LeetCode Templates: Heap
Contents
- Heap Overview
- Min Heap
- Max Heap
- Custom Comparators
- Common Patterns
- K-way Merge
- Top K Elements
- Two Heaps
- Dijkstra’s Algorithm
Heap Overview
A heap (priority queue) is a complete binary tree that satisfies the heap property:
- Min Heap: Parent node is always less than or equal to its children
- Max Heap: Parent node is always greater than or equal to its children
Key Operations:
push(x): Insert element - O(log n)pop(): Remove top element - O(log n)top(): Access top element - O(1)empty(): Check if empty - O(1)size(): Get size - O(1)
Use Cases:
- Finding K largest/smallest elements
- Merging K sorted sequences
- Maintaining running median
- Shortest path algorithms (Dijkstra’s)
- Scheduling problems
Min Heap
Min heap keeps the smallest element at the top.
#include <queue>
#include <vector>
// Min heap (smallest element at top) - using greater<>
priority_queue<int, vector<int>, greater<int>> minHeap;
// Min heap using greater<> (C++14+)
priority_queue<int, vector<int>, greater<>> minHeap2;
// Min heap using lambda comparator (decltype required)

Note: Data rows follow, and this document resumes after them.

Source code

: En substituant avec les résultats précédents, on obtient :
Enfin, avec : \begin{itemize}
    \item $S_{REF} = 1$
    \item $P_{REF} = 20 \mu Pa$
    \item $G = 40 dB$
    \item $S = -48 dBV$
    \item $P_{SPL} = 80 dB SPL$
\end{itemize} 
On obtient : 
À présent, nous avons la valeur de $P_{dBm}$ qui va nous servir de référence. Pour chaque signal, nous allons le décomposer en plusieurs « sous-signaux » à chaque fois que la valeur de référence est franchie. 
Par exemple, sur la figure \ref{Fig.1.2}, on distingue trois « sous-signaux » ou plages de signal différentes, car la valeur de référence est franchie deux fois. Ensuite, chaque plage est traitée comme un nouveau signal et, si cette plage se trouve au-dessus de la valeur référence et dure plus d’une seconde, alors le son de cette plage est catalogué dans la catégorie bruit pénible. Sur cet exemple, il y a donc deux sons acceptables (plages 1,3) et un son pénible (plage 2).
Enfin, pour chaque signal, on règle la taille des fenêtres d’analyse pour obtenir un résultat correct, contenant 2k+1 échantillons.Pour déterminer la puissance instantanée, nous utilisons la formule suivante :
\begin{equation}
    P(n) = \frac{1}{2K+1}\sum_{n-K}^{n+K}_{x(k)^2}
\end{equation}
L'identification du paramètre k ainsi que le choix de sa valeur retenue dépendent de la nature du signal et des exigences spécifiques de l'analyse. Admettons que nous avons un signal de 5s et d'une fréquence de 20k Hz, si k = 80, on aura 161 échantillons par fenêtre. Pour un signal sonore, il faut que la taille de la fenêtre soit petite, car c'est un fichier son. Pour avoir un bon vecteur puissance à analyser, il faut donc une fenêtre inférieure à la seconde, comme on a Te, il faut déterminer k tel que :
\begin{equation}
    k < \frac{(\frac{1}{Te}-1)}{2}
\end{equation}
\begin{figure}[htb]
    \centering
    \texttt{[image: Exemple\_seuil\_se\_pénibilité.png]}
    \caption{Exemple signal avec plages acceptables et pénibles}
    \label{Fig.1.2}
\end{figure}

auto minCmp = [](int a, int b) { return a > b; };
priority_queue<int, vector<int>, decltype(minCmp)> minHeap3(minCmp);
// Note: decltype is REQUIRED for lambdas because each lambda has a unique type
// You cannot use: priority_queue<int, vector<int>, [](auto& a, auto& b) { return a > b; }> // ❌ Invalid
// Basic operations
minHeap.push(5);
minHeap.push(2);
minHeap.push(8);
minHeap.push(1);
minHeap.top(); // Returns 1 (smallest)
minHeap.pop(); // Removes 1
minHeap.top(); // Returns 2 (next smallest)
Example: Find K Smallest Elements
vector<int> findKSmallest(vector<int>& nums, int k) {
priority_queue<int, vector<int>, greater<int>> minHeap;
for(int num : nums) {
minHeap.push(num);
}
vector<int> result;
for(int i = 0; i < k && !minHeap.empty(); i++) {
result.push_back(minHeap.top());
minHeap.pop();
}
return result;
}
Max Heap
Max heap keeps the largest element at the top (default in C++).
#include <queue>
#include <vector>
// Max heap (largest element at top) - default
priority_queue<int> maxHeap;
// Max heap explicitly using less<> (default comparator)
priority_queue<int, vector<int>, less<int>> maxHeap2;
// Max heap using lambda comparator (decltype required)
auto maxCmp = [](int a, int b) { return a < b; };
priority_queue<int, vector<int>, decltype(maxCmp)> maxHeap3(maxCmp);
// Note: decltype is REQUIRED for lambdas because each lambda has a unique type
// You cannot use: priority_queue<int, vector<int>, [](auto& a, auto& b) { return a < b; }> // ❌ Invalid
// Basic operations
maxHeap.push(5);
maxHeap.push(2);
maxHeap.push(8);
maxHeap.push(1);
maxHeap.top(); // Returns 8 (largest)
maxHeap.pop(); // Removes 8
maxHeap.top(); // Returns 5 (next largest)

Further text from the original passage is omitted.